▸ Activity:
Filter the entries for lines with the word "three".
━━━━━━━━━━━━━━━━━━━━━━━━━━━━━━
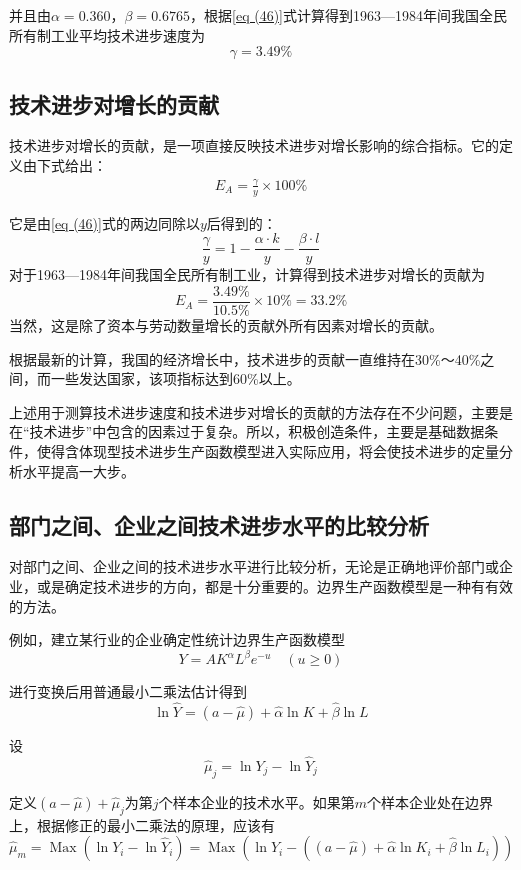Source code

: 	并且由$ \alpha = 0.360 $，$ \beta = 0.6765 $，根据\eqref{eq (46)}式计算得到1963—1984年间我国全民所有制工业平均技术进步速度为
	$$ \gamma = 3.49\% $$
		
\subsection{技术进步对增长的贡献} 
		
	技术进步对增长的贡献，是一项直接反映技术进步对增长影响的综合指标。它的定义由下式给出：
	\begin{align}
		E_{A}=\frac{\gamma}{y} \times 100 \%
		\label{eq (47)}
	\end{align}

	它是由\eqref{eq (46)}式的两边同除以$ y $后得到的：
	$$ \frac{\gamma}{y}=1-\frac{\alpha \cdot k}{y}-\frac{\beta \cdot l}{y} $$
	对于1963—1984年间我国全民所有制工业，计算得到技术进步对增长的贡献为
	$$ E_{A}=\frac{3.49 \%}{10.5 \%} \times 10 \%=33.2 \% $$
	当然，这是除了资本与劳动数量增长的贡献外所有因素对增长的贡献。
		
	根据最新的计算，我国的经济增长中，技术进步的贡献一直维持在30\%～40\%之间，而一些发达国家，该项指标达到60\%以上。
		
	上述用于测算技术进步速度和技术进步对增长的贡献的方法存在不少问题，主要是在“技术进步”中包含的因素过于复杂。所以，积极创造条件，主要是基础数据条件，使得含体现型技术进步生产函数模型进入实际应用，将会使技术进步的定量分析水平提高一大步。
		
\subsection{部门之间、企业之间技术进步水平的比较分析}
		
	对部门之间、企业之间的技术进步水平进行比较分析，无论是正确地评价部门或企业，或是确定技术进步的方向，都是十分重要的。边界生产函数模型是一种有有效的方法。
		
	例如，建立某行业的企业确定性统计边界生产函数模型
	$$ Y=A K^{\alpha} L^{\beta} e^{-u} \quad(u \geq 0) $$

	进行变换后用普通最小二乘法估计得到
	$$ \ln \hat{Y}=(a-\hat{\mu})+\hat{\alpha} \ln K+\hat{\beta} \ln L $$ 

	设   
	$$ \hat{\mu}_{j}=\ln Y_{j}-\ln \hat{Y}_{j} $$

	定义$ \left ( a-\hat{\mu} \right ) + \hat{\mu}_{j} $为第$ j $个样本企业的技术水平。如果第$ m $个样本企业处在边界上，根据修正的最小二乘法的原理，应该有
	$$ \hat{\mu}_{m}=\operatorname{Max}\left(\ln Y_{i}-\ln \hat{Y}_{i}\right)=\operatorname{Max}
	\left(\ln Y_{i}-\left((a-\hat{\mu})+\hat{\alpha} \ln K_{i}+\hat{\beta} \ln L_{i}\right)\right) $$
━━━━━━━━━━━━━━━━━━━━━━━━━━━━━━
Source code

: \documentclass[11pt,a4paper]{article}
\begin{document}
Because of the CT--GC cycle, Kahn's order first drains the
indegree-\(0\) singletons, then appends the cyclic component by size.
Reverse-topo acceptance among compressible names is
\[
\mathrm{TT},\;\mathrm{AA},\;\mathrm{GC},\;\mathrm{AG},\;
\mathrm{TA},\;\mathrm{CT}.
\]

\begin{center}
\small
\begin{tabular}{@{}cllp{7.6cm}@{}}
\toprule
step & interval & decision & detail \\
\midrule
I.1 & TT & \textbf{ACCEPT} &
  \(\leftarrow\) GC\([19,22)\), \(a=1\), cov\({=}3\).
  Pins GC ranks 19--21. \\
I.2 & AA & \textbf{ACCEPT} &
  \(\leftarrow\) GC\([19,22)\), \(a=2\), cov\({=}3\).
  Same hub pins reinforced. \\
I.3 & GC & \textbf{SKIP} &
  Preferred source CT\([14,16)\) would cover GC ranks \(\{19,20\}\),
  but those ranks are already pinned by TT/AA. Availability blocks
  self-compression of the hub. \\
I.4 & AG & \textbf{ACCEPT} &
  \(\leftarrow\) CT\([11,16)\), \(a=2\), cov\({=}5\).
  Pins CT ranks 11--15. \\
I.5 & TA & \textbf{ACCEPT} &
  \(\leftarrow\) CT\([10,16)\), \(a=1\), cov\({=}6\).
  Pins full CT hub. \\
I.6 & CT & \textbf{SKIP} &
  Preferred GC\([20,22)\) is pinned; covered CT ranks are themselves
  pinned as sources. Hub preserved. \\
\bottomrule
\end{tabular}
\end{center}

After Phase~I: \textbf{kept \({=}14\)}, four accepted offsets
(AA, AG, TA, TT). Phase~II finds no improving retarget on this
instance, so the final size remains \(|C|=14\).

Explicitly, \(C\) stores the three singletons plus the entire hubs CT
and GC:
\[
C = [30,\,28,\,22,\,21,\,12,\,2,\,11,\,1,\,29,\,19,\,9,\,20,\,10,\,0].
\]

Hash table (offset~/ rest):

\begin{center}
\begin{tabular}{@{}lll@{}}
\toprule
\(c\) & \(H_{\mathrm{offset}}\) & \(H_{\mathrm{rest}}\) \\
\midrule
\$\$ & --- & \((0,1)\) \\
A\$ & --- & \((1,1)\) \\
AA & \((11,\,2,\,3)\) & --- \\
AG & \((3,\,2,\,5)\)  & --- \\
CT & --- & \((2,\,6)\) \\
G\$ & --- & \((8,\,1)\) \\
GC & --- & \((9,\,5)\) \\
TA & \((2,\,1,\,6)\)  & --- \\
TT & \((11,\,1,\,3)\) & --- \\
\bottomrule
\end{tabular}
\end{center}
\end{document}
━━━━━━━━━━━━━━━━━━━━━━━━━━━━━━
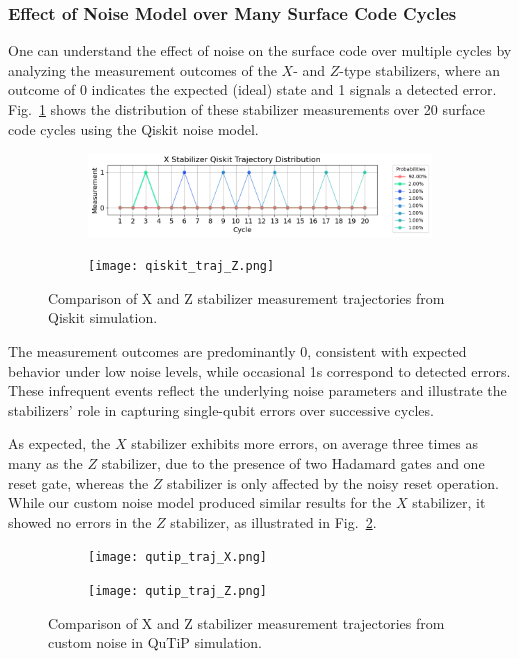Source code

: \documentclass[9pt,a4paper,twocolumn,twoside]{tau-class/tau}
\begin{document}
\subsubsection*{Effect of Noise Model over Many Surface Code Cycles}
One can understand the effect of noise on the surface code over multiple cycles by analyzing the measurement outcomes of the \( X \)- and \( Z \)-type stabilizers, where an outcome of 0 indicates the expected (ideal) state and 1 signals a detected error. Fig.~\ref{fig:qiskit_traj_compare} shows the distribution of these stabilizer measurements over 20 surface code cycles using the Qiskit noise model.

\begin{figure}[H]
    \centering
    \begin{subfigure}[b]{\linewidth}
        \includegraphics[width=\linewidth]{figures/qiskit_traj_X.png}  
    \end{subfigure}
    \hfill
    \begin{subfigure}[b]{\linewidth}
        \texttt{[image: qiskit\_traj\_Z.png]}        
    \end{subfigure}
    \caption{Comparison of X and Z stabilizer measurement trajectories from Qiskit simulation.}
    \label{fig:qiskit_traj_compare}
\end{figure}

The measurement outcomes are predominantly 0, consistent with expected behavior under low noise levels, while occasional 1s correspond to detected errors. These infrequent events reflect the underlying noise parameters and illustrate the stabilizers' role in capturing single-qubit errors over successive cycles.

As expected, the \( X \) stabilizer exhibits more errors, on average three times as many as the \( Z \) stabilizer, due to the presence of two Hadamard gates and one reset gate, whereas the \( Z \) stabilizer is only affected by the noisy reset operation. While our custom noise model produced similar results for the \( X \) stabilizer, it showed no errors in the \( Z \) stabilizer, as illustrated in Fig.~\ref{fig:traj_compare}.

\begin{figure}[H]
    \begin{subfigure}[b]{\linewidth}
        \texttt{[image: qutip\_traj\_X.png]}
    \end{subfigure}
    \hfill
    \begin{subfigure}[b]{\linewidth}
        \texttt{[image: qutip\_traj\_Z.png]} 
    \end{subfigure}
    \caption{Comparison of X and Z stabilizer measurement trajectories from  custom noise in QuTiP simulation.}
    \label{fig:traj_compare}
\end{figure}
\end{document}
━━━━━━━━━━━━━━━━━━━━━━━━━━━━━━
▸ Output of the task:
Explicitly, \(C\) stores the three singletons plus the entire hubs CT
As expected, the \( X \) stabilizer exhibits more errors, on average three times as many as the \( Z \) stabilizer, due to the presence of two Hadamard gates and one reset gate, whereas the \( Z \) stabilizer is only affected by the noisy reset operation. While our custom noise model produced similar results for the \( X \) stabilizer, it showed no errors in the \( Z \) stabilizer, as illustrated in Fig.~\ref{fig:traj_compare}.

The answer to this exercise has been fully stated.